[Opening Data records section]
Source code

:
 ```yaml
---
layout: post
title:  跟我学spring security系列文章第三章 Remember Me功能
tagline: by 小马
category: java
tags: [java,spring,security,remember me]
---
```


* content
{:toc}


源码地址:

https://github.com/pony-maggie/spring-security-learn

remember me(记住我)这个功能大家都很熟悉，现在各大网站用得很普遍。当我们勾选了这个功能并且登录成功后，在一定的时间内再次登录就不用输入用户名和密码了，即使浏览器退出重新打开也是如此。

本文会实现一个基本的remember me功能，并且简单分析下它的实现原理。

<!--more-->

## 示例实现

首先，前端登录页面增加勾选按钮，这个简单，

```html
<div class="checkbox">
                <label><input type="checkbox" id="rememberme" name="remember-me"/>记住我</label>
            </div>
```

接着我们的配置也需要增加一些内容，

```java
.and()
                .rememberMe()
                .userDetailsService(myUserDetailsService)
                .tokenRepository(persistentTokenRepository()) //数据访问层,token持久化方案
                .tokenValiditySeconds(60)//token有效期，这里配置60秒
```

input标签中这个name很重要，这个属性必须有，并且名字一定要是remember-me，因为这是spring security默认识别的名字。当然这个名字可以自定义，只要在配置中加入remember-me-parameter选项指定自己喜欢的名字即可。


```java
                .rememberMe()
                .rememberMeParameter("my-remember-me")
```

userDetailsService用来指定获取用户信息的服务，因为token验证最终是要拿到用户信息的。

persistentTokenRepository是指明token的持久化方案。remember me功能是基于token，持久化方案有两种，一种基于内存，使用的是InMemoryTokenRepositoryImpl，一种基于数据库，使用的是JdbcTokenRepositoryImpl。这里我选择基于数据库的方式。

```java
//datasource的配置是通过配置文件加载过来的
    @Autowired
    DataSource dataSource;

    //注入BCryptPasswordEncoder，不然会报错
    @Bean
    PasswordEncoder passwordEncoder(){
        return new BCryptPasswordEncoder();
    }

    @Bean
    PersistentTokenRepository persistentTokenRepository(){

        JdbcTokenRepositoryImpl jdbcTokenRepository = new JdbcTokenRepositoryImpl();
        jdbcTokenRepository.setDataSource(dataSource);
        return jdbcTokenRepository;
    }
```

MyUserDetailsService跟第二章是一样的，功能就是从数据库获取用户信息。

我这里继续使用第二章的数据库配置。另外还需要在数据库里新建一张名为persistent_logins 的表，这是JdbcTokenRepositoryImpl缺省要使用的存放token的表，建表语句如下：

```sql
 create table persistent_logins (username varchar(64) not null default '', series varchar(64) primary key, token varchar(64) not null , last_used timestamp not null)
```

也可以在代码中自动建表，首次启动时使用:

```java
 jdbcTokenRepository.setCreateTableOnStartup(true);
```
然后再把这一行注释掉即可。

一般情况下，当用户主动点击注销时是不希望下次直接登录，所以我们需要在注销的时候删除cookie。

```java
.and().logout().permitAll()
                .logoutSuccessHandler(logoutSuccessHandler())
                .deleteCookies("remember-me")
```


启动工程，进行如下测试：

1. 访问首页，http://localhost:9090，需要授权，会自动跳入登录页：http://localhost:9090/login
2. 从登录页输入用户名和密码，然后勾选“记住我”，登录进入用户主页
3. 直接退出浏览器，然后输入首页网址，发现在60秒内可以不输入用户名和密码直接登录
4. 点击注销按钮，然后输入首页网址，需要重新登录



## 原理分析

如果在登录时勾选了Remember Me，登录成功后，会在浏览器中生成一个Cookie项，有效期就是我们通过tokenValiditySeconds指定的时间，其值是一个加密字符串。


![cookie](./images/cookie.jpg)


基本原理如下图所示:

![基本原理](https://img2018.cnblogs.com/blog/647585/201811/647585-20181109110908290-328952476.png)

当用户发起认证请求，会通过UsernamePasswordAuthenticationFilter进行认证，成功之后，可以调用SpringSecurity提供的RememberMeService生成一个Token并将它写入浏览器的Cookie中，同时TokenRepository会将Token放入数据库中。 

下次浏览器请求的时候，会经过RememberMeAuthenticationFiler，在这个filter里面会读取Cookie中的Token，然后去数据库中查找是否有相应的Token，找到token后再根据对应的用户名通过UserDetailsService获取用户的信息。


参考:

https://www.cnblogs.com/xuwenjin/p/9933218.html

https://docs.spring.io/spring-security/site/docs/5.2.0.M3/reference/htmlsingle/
[Closing Data records section]
> _What is needed_
Find the line with "1. 访问首页，http:/" in the material above. Reproduce it and each line after it up to and including the line with "如果在登录时勾选了Remem".

> _Answer_
1. 访问首页，http://localhost:9090，需要授权，会自动跳入登录页：http://localhost:9090/login
2. 从登录页输入用户名和密码，然后勾选“记住我”，登录进入用户主页
3. 直接退出浏览器，然后输入首页网址，发现在60秒内可以不输入用户名和密码直接登录
4. 点击注销按钮，然后输入首页网址，需要重新登录



## 原理分析

如果在登录时勾选了Remember Me，登录成功后，会在浏览器中生成一个Cookie项，有效期就是我们通过tokenValiditySeconds指定的时间，其值是一个加密字符串。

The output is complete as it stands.